The ear tends to combine the sound within critical bandwidths, which are about 1/6 octave wide (historically thought to be 1/3 octave). This has led to the practice of averaging frequency response over 1/3 octave bands to produce beautiful-looking frequency response curves. In my opinion this is misleading. Suppose a loudspeaker has a bad dropout (very weak response) over a narrow frequency range; the dropout will be totally obscured by averaging. But when a musical instrument plays a note that just happens to fall in the dropout notch, you will not be able to hear the note. See the example of a warts-and-all response(28.2 kb) vs. a 1/3 octave smoothed response (24.5 kb) from my final system measurements section. Since we can barely hear a 2-dB difference in sound level, it is reasonable to accept ±2 dB as an excellent level of performance for frequency response. In fact this is impossible to achieve in the real world, due to room acoustics. (see the section on room acoustics). Personally I would say a more-or-less practical goal for a sound system installed in a room is a frequency response ±5 dB from 200-20,000 Hz, and maybe ±10 dB from 10-200 Hz. It is also worth noting that the ear itself has a quite variable frequency response, as shown by measured data on head-related transfer functions, and as discussed in the next section.
What is the minimum audible change in frequency? I created two .wav files: case #1 was a series of 1/2 second tone bursts, all at a frequency of 800 Hz; for case #2 the bursts alternated between 800 and 805 Hz.
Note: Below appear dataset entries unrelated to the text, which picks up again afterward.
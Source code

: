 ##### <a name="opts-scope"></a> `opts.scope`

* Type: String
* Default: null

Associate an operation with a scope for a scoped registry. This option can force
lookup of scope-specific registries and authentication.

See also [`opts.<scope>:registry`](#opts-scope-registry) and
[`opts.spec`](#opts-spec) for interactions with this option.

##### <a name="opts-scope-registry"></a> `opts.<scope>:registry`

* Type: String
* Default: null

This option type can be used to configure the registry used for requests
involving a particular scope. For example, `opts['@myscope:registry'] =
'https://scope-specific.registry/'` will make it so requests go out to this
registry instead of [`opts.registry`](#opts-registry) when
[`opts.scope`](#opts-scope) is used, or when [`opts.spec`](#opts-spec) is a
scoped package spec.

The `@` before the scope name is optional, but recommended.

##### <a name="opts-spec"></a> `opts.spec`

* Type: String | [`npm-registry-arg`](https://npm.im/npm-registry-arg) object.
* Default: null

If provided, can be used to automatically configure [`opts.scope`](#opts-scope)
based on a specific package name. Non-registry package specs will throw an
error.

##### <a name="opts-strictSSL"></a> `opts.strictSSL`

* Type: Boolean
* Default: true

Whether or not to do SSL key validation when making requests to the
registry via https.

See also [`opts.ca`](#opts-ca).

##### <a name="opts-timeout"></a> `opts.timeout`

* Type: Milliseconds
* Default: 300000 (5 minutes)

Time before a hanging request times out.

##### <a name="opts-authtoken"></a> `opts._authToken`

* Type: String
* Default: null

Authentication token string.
I can reliably distinguish between these two cases in a double-blind test. This difference in frequency is less than 1/100 of an octave. I could also distinguish between 400 and 402 Hz. According to Jourdain (page 18) this is about normal for a young person; at age 61 I'm not supposed to be able to detect a difference of less than about 8 Hz at 400 Hz. But I can. (I repeated this test at age 67, and I still can do it). Sample files are described in the sound demo section. An interesting detail is that tone bursts that start and stop abruptly are easier to discriminate than bursts with a fade-in fade-out. I don't know if this is simply a timing issue, or if the brain is making use of the higher Fourier transform sidelobes that occur for a square window (the spectrum for a tapered burst is extremely narrow, the square burst spectrum has extensive sidelobes about 40 dB below the peak).
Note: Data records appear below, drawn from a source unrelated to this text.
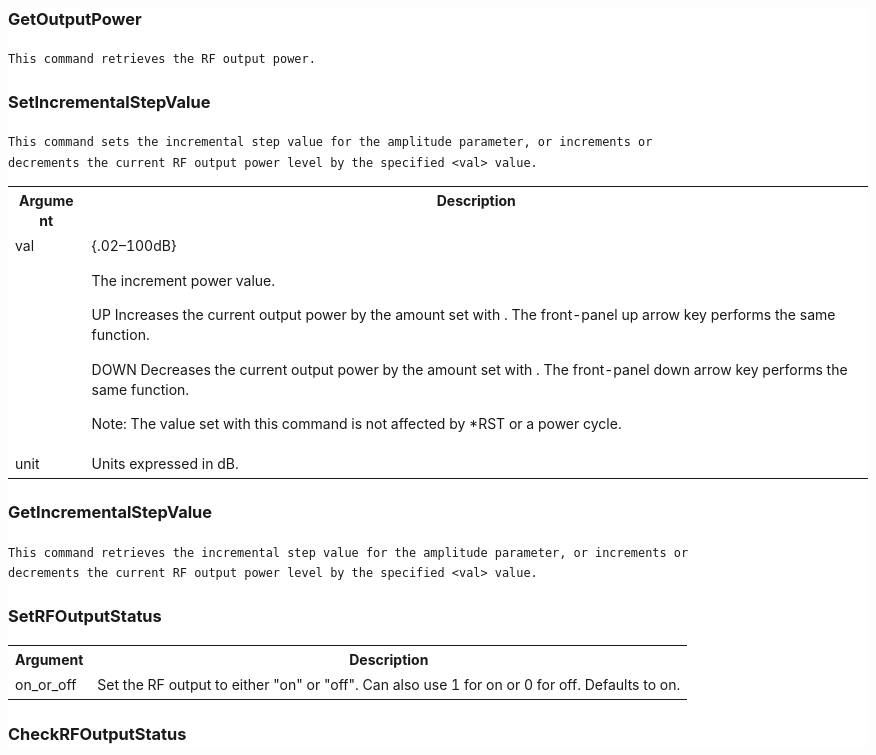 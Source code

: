### GetOutputPower
```
This command retrieves the RF output power.
```

### SetIncrementalStepValue
```
This command sets the incremental step value for the amplitude parameter, or increments or
decrements the current RF output power level by the specified <val> value.
```

<table><tr><th>Argument</th><th>Description</th></tr>
<tr><td>val</td><td>{.02–100dB}

<val> The increment power value.


UP Increases the current output power by the amount set with <val>. The front-panel up arrow key performs the same function.

DOWN Decreases the current output power by the amount set with <val>. The front-panel down arrow key performs the same function.

Note:
The value set with this command is not affected by *RST or a power cycle.</tr></td>
<tr><td>unit</td><td>Units expressed in dB.</tr></td></table>

### GetIncrementalStepValue
```
This command retrieves the incremental step value for the amplitude parameter, or increments or
decrements the current RF output power level by the specified <val> value.
```

### SetRFOutputStatus
<table><tr><th>Argument</th><th>Description</th></tr>
<tr><td>on_or_off</td><td>Set the RF output to either "on" or "off". Can also use 1 for on or 0 for off.
Defaults to on.</tr></td></table>

### CheckRFOutputStatus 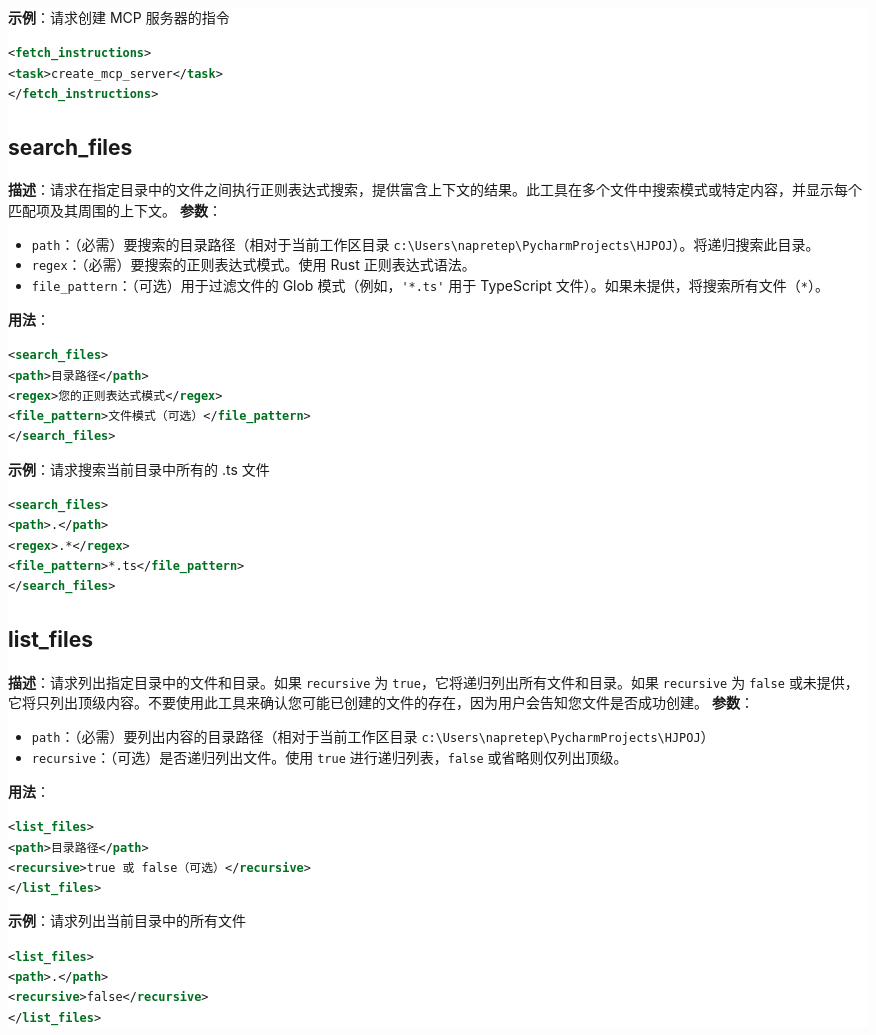 **示例**：请求创建 MCP 服务器的指令

```xml
<fetch_instructions>
<task>create_mcp_server</task>
</fetch_instructions>
```

## search_files
**描述**：请求在指定目录中的文件之间执行正则表达式搜索，提供富含上下文的结果。此工具在多个文件中搜索模式或特定内容，并显示每个匹配项及其周围的上下文。
**参数**：
- `path`：（必需）要搜索的目录路径（相对于当前工作区目录 `c:\Users\napretep\PycharmProjects\HJPOJ`）。将递归搜索此目录。
- `regex`：（必需）要搜索的正则表达式模式。使用 Rust 正则表达式语法。
- `file_pattern`：（可选）用于过滤文件的 Glob 模式（例如，`'*.ts'` 用于 TypeScript 文件）。如果未提供，将搜索所有文件（`*`）。

**用法**：
```xml
<search_files>
<path>目录路径</path>
<regex>您的正则表达式模式</regex>
<file_pattern>文件模式（可选）</file_pattern>
</search_files>
```

**示例**：请求搜索当前目录中所有的 .ts 文件
```xml
<search_files>
<path>.</path>
<regex>.*</regex>
<file_pattern>*.ts</file_pattern>
</search_files>
```

## list_files
**描述**：请求列出指定目录中的文件和目录。如果 `recursive` 为 `true`，它将递归列出所有文件和目录。如果 `recursive` 为 `false` 或未提供，它将只列出顶级内容。不要使用此工具来确认您可能已创建的文件的存在，因为用户会告知您文件是否成功创建。
**参数**：
- `path`：（必需）要列出内容的目录路径（相对于当前工作区目录 `c:\Users\napretep\PycharmProjects\HJPOJ`）
- `recursive`：（可选）是否递归列出文件。使用 `true` 进行递归列表，`false` 或省略则仅列出顶级。

**用法**：
```xml
<list_files>
<path>目录路径</path>
<recursive>true 或 false（可选）</recursive>
</list_files>
```

**示例**：请求列出当前目录中的所有文件
```xml
<list_files>
<path>.</path>
<recursive>false</recursive>
</list_files>
```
For music the audio spectrum is divided into discrete notes. A brief discussion of the interesting subject of musical scales is given in a separate section.
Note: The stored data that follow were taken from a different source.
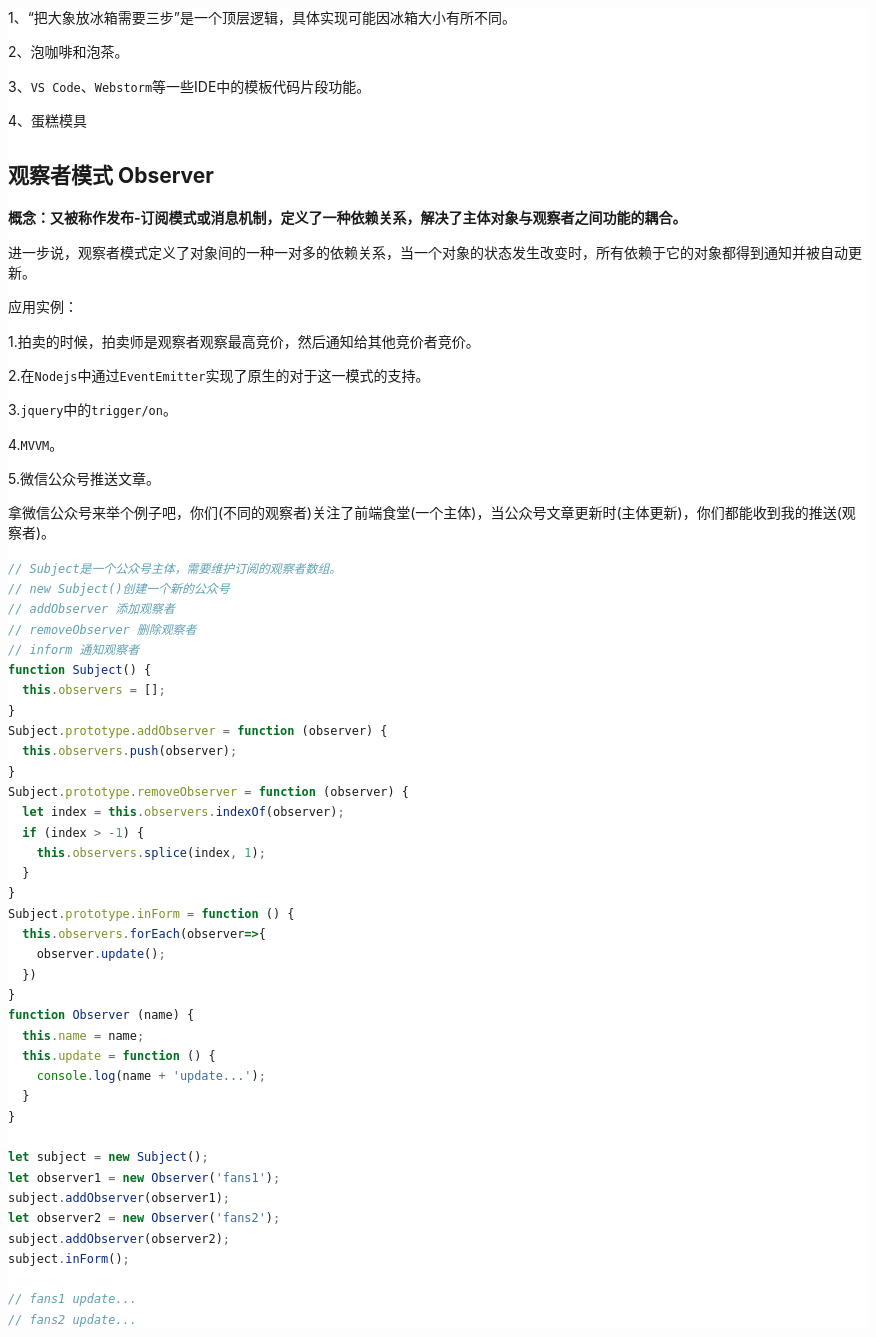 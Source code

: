 1、“把大象放冰箱需要三步”是一个顶层逻辑，具体实现可能因冰箱大小有所不同。

2、泡咖啡和泡茶。

3、`VS Code`、`Webstorm`等一些IDE中的模板代码片段功能。

4、蛋糕模具

## 观察者模式 Observer
**概念：又被称作发布-订阅模式或消息机制，定义了一种依赖关系，解决了主体对象与观察者之间功能的耦合。**

进一步说，观察者模式定义了对象间的一种一对多的依赖关系，当一个对象的状态发生改变时，所有依赖于它的对象都得到通知并被自动更新。

应用实例： 

1.拍卖的时候，拍卖师是观察者观察最高竞价，然后通知给其他竞价者竞价。

2.在`Nodejs`中通过`EventEmitter`实现了原生的对于这一模式的支持。

3.`jquery`中的`trigger/on`。

4.`MVVM`。

5.微信公众号推送文章。

拿微信公众号来举个例子吧，你们(不同的观察者)关注了前端食堂(一个主体)，当公众号文章更新时(主体更新)，你们都能收到我的推送(观察者)。


```javascript
// Subject是一个公众号主体，需要维护订阅的观察者数组。
// new Subject()创建一个新的公众号
// addObserver 添加观察者
// removeObserver 删除观察者
// inform 通知观察者
function Subject() {
  this.observers = [];
}
Subject.prototype.addObserver = function (observer) {
  this.observers.push(observer);
}
Subject.prototype.removeObserver = function (observer) {
  let index = this.observers.indexOf(observer);
  if (index > -1) {
    this.observers.splice(index, 1);
  }
}
Subject.prototype.inForm = function () {
  this.observers.forEach(observer=>{
    observer.update();
  })
}
function Observer (name) {
  this.name = name;
  this.update = function () {
    console.log(name + 'update...');
  }
}

let subject = new Subject();
let observer1 = new Observer('fans1');
subject.addObserver(observer1);
let observer2 = new Observer('fans2');
subject.addObserver(observer2);
subject.inForm();

// fans1 update...
// fans2 update...
```
```javascript
```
Subjective vs. Objective Sound Levels
SPL is an objective measurement of sound pressure, or power in watts, and is independent of frequency. In 1933 Fletcher and Munson of Bell Labs did a study that showed that subjective sound levels varied significantly from the SPL level. That is, when two tones were played at the exactly the same SPL level, one sounded louder than the other. And the results were very dependent on how loud the tones were to begin with. This is illustrated by the set of Fletcher-Munson curves [102 Kb]. The vertical axis is the objective SPL sound level. Each of the curves in the graph represents a constant subjective sound level, which are in units called "phones." The lowest curve is the minimum audible level of sound. As noted above, the ear is most sensitive around 2-5 kHz. To be audible at this minimum level, a sound at 20Hz must be 80 dB (100 million times!) more powerful than a sound at 3 kHz.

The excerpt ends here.